● **Directions**: The entries below hold a line with "bactieral load in an animal at" and a line with "taken for an". Return those lines and all that lie between them, exactly and only.

● **Material for this exercise**:
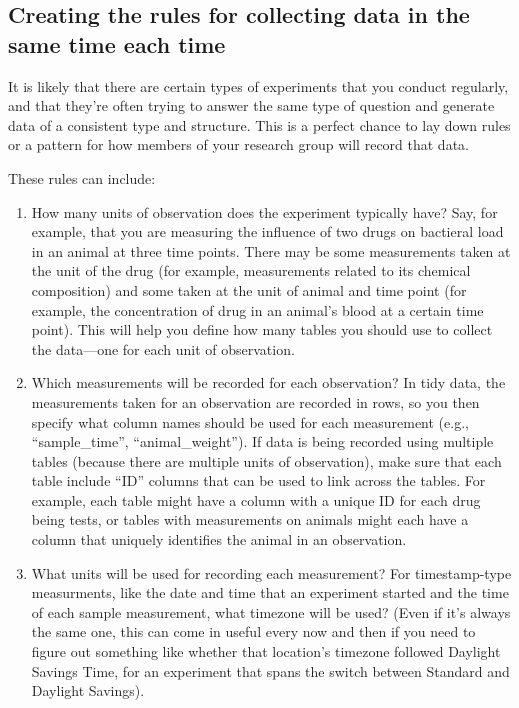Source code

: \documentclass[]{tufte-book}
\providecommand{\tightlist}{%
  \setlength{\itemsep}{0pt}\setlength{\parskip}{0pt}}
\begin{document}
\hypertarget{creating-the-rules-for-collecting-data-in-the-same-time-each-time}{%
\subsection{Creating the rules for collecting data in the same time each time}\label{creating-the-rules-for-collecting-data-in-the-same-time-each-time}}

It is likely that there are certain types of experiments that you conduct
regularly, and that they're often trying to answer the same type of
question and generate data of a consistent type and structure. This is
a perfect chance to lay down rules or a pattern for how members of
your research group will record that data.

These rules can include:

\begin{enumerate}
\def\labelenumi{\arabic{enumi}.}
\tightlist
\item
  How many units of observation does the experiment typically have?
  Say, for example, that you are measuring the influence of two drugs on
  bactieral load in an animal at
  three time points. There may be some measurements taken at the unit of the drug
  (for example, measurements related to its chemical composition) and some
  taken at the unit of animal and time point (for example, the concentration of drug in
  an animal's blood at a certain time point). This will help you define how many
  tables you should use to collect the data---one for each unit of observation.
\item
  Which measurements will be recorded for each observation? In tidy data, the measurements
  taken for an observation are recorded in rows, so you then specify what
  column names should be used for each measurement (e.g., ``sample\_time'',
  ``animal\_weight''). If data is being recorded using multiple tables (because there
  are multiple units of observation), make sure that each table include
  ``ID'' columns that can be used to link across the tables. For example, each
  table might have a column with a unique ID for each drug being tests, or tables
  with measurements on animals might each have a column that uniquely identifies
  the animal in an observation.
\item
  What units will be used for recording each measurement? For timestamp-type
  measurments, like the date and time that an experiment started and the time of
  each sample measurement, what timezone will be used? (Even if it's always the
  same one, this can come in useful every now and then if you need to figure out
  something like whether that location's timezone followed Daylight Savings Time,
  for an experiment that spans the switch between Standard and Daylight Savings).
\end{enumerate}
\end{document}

● **Output for this exercise**:
  bactieral load in an animal at
  three time points. There may be some measurements taken at the unit of the drug
  (for example, measurements related to its chemical composition) and some
  taken at the unit of animal and time point (for example, the concentration of drug in
  an animal's blood at a certain time point). This will help you define how many
  tables you should use to collect the data---one for each unit of observation.
\item
  Which measurements will be recorded for each observation? In tidy data, the measurements
  taken for an observation are recorded in rows, so you then specify what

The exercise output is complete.